Panel 1 – Special Admit Limbo: How Low Can You Go
The discussion centered around the criteria and amount of student-athletes who are admitted into various schools on a sports scholarship, even though they may not meet the minimum academic requirements for that specific school. Pellom McDaniels (Assistant Professor in the History Department at Univ. of Missouri-Kansas and former NFL defensive end) kicked off the discussion by saying that schools need to be selective in choosing who to admit, but careful that they don’t lump special needs athletes into a category where they don’t see their potential. John Blanchard (Senior Associate Athletic Director, UNC-Chapel Hill) said that the US is the only place in the world where athletics and higher education are so closely tied together and that “this is a question no one wants to talk about publicly.” Carie Leger (Director of Academic Support Programs for Athletes, NC State) mentioned that higher education requirements (during the time that athletes are in school) have led to improved graduation rates. Richard Lapchick (Endowed Chair and Director, DeVos Sport Business Program, Univ. of Central Florida) said that this isn’t a new problem and that another big concern should be the disparity between graduation rates of white athletes vs. black athletes (30% higher for white athletes from teams in this year’s Men’s NCAA Basketball tournament).

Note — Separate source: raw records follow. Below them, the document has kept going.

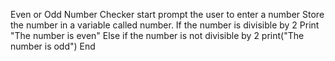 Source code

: Even or Odd Number Checker
start
prompt the user to enter a number
Store the number in a variable called number.
If the number is divisible by 2
Print "The number is even"
Else if the number is not divisible by 2
print("The number is odd")
End
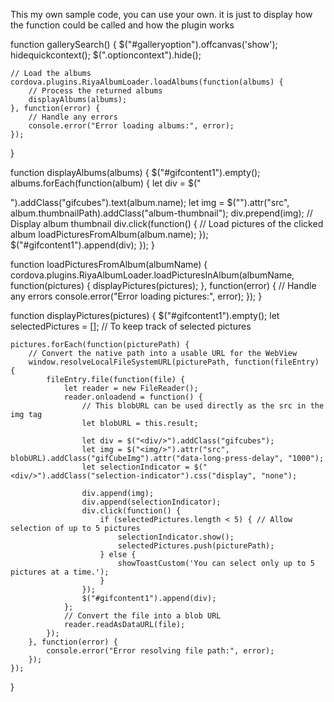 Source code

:This my own sample code, you can use your own. it is just to display how the function could be called and how the plugin works

function gallerySearch() {
    $("#galleryoption").offcanvas('show');
    hidequickcontext();
    $(".optioncontext").hide();
    
    // Load the albums
    cordova.plugins.RiyaAlbumLoader.loadAlbums(function(albums) {
        // Process the returned albums
        displayAlbums(albums);
    }, function(error) {
        // Handle any errors
        console.error("Error loading albums:", error);
    });
}

function displayAlbums(albums) {
    $("#gifcontent1").empty();
    albums.forEach(function(album) {
        let div = $("<div/>").addClass("gifcubes").text(album.name);
        let img = $("<img/>").attr("src", album.thumbnailPath).addClass("album-thumbnail");
        div.prepend(img); // Display album thumbnail
        div.click(function() {
            // Load pictures of the clicked album
            loadPicturesFromAlbum(album.name);
        });
        $("#gifcontent1").append(div);
    });
}

function loadPicturesFromAlbum(albumName) {
    cordova.plugins.RiyaAlbumLoader.loadPicturesInAlbum(albumName, function(pictures) {
        displayPictures(pictures);
    }, function(error) {
        // Handle any errors
        console.error("Error loading pictures:", error);
    });
}

function displayPictures(pictures) {
    $("#gifcontent1").empty();
    let selectedPictures = []; // To keep track of selected pictures

    pictures.forEach(function(picturePath) {
        // Convert the native path into a usable URL for the WebView
        window.resolveLocalFileSystemURL(picturePath, function(fileEntry) {
            fileEntry.file(function(file) {
                let reader = new FileReader();
                reader.onloadend = function() {
                    // This blobURL can be used directly as the src in the img tag
                    let blobURL = this.result;

                    let div = $("<div/>").addClass("gifcubes");
                    let img = $("<img/>").attr("src", blobURL).addClass("gifCubeImg").attr("data-long-press-delay", "1000");
                    let selectionIndicator = $("<div/>").addClass("selection-indicator").css("display", "none");

                    div.append(img);
                    div.append(selectionIndicator);
                    div.click(function() {
                        if (selectedPictures.length < 5) { // Allow selection of up to 5 pictures
                            selectionIndicator.show();
                            selectedPictures.push(picturePath);
                        } else {
                            showToastCustom('You can select only up to 5 pictures at a time.');
                        }
                    });
                    $("#gifcontent1").append(div);
                };
                // Convert the file into a blob URL
                reader.readAsDataURL(file);
            });
        }, function(error) {
            console.error("Error resolving file path:", error);
        });
    });
}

I was especially interested in how various universities treat “special admits.” At UMKC, McDaniels said athletes aren’t treated any differently than other students in the admissions process–there’s no specific process just for athletes. Blanchard and Leger mentioned that their schools have certain thresholds that athletes must meet to be admitted, but Lapchick said most schools do not operate like this. Lapchick gave the example that 95% of the football players at Univ. of California-Berkley are special admits, compared to just 2% of the general student body, and 94% of football players at Texas A&M are special admits, compared with 8% of the student body.
The APR has changed things to some extent in that coaches don’t want to risk admitting a large number of these athletes, since they risk losing scholarships if their graduation rates suffer. I think a lot of the discussion was good, but the bottom line is that if a coach really wants a “special admit” athlete to come to his/her school, it’s probably going to happen–especially at bigger schools where the coaches have a lot of influence. What do you think?

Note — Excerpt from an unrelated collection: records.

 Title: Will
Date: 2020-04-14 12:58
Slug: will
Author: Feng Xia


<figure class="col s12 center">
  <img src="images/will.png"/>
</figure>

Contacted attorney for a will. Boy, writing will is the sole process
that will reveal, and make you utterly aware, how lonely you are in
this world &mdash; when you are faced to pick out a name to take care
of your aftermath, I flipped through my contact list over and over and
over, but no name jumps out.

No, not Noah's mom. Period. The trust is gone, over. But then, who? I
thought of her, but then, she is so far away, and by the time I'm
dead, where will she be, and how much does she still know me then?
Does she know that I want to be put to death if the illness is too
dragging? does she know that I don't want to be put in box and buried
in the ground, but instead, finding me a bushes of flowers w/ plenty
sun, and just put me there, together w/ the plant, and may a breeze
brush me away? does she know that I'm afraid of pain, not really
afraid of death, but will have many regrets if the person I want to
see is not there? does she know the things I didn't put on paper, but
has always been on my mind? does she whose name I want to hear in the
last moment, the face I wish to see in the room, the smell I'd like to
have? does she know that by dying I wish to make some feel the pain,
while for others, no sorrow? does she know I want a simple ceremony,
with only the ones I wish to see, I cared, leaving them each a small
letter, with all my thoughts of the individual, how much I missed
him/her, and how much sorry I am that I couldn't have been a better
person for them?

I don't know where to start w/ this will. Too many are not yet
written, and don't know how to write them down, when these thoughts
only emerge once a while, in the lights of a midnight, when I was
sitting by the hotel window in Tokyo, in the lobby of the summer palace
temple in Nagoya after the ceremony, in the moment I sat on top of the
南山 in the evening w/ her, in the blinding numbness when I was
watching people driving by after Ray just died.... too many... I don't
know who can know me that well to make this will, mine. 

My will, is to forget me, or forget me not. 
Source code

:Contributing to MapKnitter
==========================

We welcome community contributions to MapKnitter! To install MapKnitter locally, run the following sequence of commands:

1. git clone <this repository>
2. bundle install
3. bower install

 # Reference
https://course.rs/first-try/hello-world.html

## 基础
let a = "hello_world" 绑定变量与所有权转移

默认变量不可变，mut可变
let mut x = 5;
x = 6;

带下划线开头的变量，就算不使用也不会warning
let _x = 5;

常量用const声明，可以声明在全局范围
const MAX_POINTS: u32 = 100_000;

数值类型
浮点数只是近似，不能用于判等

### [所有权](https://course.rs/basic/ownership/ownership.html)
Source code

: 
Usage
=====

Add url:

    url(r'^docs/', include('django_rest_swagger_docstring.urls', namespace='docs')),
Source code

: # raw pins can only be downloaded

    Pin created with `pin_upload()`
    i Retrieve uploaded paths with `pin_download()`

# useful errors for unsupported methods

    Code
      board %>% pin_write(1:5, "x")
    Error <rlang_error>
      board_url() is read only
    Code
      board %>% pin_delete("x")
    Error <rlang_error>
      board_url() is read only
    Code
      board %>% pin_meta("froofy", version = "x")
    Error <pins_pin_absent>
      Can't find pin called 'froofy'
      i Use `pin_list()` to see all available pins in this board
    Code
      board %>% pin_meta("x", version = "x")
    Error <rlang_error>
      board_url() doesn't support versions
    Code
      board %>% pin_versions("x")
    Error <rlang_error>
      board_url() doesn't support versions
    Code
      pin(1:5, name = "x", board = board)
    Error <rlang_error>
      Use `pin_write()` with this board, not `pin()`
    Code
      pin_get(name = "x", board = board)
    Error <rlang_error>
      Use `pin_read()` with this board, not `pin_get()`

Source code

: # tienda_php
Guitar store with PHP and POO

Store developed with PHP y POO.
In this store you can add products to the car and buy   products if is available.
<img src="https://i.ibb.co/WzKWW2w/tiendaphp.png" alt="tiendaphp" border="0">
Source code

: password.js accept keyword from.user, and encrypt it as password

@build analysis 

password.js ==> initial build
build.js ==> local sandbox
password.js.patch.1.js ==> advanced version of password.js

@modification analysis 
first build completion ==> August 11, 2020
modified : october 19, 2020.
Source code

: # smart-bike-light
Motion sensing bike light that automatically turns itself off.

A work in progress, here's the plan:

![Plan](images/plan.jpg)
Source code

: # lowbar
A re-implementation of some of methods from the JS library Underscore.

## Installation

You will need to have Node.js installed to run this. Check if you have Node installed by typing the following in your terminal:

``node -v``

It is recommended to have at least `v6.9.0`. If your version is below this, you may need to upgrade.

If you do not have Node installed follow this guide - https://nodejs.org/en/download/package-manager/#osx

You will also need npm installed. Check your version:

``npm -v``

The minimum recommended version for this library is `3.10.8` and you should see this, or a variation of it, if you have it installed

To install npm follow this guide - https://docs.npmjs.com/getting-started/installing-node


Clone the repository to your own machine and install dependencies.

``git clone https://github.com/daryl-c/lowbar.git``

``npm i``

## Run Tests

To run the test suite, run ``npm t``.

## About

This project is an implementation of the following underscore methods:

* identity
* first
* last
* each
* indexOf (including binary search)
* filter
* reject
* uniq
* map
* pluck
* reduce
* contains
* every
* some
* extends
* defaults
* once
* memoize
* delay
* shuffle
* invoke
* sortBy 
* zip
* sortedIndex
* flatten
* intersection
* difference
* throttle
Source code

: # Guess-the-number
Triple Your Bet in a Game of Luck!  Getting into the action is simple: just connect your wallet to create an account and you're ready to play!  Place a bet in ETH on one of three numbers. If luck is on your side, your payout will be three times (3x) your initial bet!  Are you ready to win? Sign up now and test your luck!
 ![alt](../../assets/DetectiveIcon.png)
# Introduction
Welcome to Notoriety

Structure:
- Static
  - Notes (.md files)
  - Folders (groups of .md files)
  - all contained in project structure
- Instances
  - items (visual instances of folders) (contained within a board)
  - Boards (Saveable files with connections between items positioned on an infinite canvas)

Panel 2 – ESPNification of College Sport
This panel had a catchy headline, but the discussion really centered around how college sports are being commercialized and how various players (not just ESPN) are using college sports content to generate revenue.

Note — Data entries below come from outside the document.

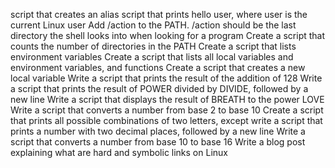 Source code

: script that creates an alias
script that prints hello user, where user is the current Linux user
Add /action to the PATH. /action should be the last directory the shell looks into when looking for a program
Create a script that counts the number of directories in the PATH
Create a script that lists environment variables
Create a script that lists all local variables and environment variables, and functions
Create a script that creates a new local variable
Write a script that prints the result of the addition of 128
Write a script that prints the result of POWER divided by DIVIDE, followed by a new line
Write a script that displays the result of BREATH to the power LOVE
Write a script that converts a number from base 2 to base 10
Create a script that prints all possible combinations of two letters, except
write a script that prints a number with two decimal places, followed by a new line
Write a script that converts a number from base 10 to base 16
Write a blog post explaining what are hard and symbolic links on Linux

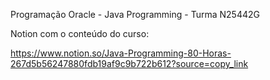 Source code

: Programação Oracle - Java Programming - Turma N25442G 

Notion com o conteúdo do curso:

https://www.notion.so/Java-Programming-80-Horas-267d5b56247880fdb19af9c9b722b612?source=copy_link
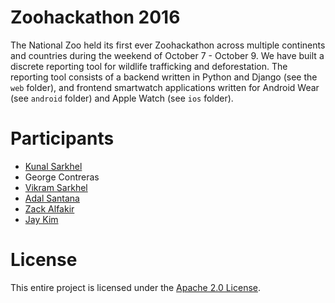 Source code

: # Zoohackathon 2016

The National Zoo held its first ever Zoohackathon across multiple continents and countries during the weekend of October 7 - October 9. We have built a discrete reporting tool for wildlife trafficking and deforestation. The reporting tool consists of a backend written in Python and Django (see the `web` folder), and frontend smartwatch applications written for Android Wear (see `android` folder) and Apple Watch (see `ios` folder).

# Participants

* [Kunal Sarkhel](https://github.com/techwizrd)
* George Contreras
* [Vikram Sarkhel](https://github.com/rudetrooper)
* [Adal Santana](https://github.com/aSantana)
* [Zack Alfakir](https://github.com/ZackAlfakir)
* [Jay Kim](https://github.com/jlegendary)

# License

This entire project is licensed under the [Apache 2.0 License](https://www.apache.org/licenses/LICENSE-2.0).
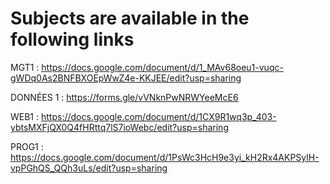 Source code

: # Subjects are available in the following links 

MGT1 : https://docs.google.com/document/d/1_MAv68oeu1-vuqc-gWDq0As2BNFBXOEpWwZ4e-KKJEE/edit?usp=sharing

DONNÉES 1 : https://forms.gle/vVNknPwNRWYeeMcE6

WEB1 : https://docs.google.com/document/d/1CX9R1wq3p_403-ybtsMXFjQX0Q4fHRttq7lS7ioWebc/edit?usp=sharing

PROG1 : https://docs.google.com/document/d/1PsWc3HcH9e3yi_kH2Rx4AKPSylH-vpPGhQS_QQh3uLs/edit?usp=sharing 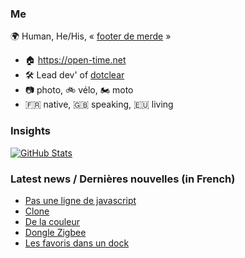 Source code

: ### Me

🌍 Human, He/His, « [footer de merde](https://open-time.net/post/2013/07/17/La-veritable-histoire-du-Footer-de-merde-) » 
* 🏠 https://open-time.net 
* 🛠️ Lead dev' of [dotclear](https://git.dotclear.org/dev/dotclear)
* 📷 photo, 🚲 vélo, 🏍️ moto 
* 🇫🇷 native, 🇬🇧 speaking, 🇪🇺 living

### Insights

[![GitHub Stats](https://github-readme-stats-sigma-five.vercel.app/api?username=franck-paul)](https://github.com/franck-paul)

### Latest news / Dernières nouvelles (in French)

<!-- BLOG-POST-LIST:START -->
- [Pas une ligne de javascript](https://open-time.net/post/2025/10/21/Pas-une-ligne-de-javascript)
- [Clone](https://open-time.net/post/2025/10/20/Clone)
- [De la couleur](https://open-time.net/post/2025/10/19/De-la-couleur)
- [Dongle Zigbee](https://open-time.net/post/2025/10/18/Dongle-Zigbee)
- [Les favoris dans un dock](https://open-time.net/post/2025/10/17/Les-favoris-dans-un-dock)
<!-- BLOG-POST-LIST:END -->
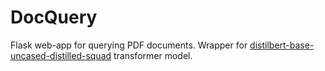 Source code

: # DocQuery
Flask web-app for querying PDF documents. Wrapper for [distilbert-base-uncased-distilled-squad](https://huggingface.co/distilbert-base-uncased-distilled-squad) transformer model.
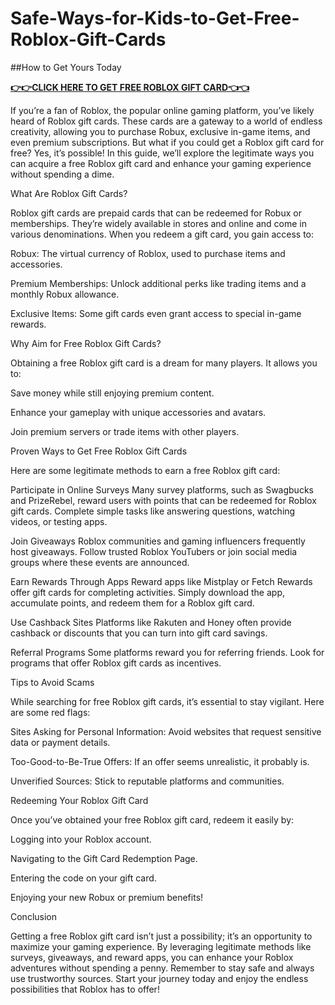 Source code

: # Safe-Ways-for-Kids-to-Get-Free-Roblox-Gift-Cards
##How to Get Yours Today

**[👉👉CLICK HERE TO GET FREE ROBLOX GIFT CARD👈👈](https://myusoffer.xyz/all-gift-card-2/)**

If you’re a fan of Roblox, the popular online gaming platform, you’ve likely heard of Roblox gift cards. These cards are a gateway to a world of endless creativity, allowing you to purchase Robux, exclusive in-game items, and even premium subscriptions. But what if you could get a Roblox gift card for free? Yes, it’s possible! In this guide, we’ll explore the legitimate ways you can acquire a free Roblox gift card and enhance your gaming experience without spending a dime.

What Are Roblox Gift Cards?

Roblox gift cards are prepaid cards that can be redeemed for Robux or memberships. They’re widely available in stores and online and come in various denominations. When you redeem a gift card, you gain access to:

Robux: The virtual currency of Roblox, used to purchase items and accessories.

Premium Memberships: Unlock additional perks like trading items and a monthly Robux allowance.

Exclusive Items: Some gift cards even grant access to special in-game rewards.

Why Aim for Free Roblox Gift Cards?

Obtaining a free Roblox gift card is a dream for many players. It allows you to:

Save money while still enjoying premium content.

Enhance your gameplay with unique accessories and avatars.

Join premium servers or trade items with other players.

Proven Ways to Get Free Roblox Gift Cards

Here are some legitimate methods to earn a free Roblox gift card:

Participate in Online Surveys
Many survey platforms, such as Swagbucks and PrizeRebel, reward users with points that can be redeemed for Roblox gift cards. Complete simple tasks like answering questions, watching videos, or testing apps.

Join Giveaways
Roblox communities and gaming influencers frequently host giveaways. Follow trusted Roblox YouTubers or join social media groups where these events are announced.

Earn Rewards Through Apps
Reward apps like Mistplay or Fetch Rewards offer gift cards for completing activities. Simply download the app, accumulate points, and redeem them for a Roblox gift card.

Use Cashback Sites
Platforms like Rakuten and Honey often provide cashback or discounts that you can turn into gift card savings.

Referral Programs
Some platforms reward you for referring friends. Look for programs that offer Roblox gift cards as incentives.

Tips to Avoid Scams

While searching for free Roblox gift cards, it’s essential to stay vigilant. Here are some red flags:

Sites Asking for Personal Information: Avoid websites that request sensitive data or payment details.

Too-Good-to-Be-True Offers: If an offer seems unrealistic, it probably is.

Unverified Sources: Stick to reputable platforms and communities.

Redeeming Your Roblox Gift Card

Once you’ve obtained your free Roblox gift card, redeem it easily by:

Logging into your Roblox account.

Navigating to the Gift Card Redemption Page.

Entering the code on your gift card.

Enjoying your new Robux or premium benefits!

Conclusion

Getting a free Roblox gift card isn’t just a possibility; it’s an opportunity to maximize your gaming experience. By leveraging legitimate methods like surveys, giveaways, and reward apps, you can enhance your Roblox adventures without spending a penny. Remember to stay safe and always use trustworthy sources. Start your journey today and enjoy the endless possibilities that Roblox has to offer!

Amy Perko (Executive Director, Knight Commision on Intercollegiate Athletics) said the main issue relates to how various games and content are packaged and sold, and the lines between college and pro sports are becoming more and more blurred. Can universities pull back control of their content and how it is packaged from media companies?
Leonard Moore (Associate Professor of History and Assistant Vice President, Division of Diversity and Community Engagement, Univ. of Texas-Austin) said this is really about how media companies are promoting and exploiting black athletes, specifically male football and basketball players. He referred to National Signing Day as “ESPN’s annual trip to the hood.”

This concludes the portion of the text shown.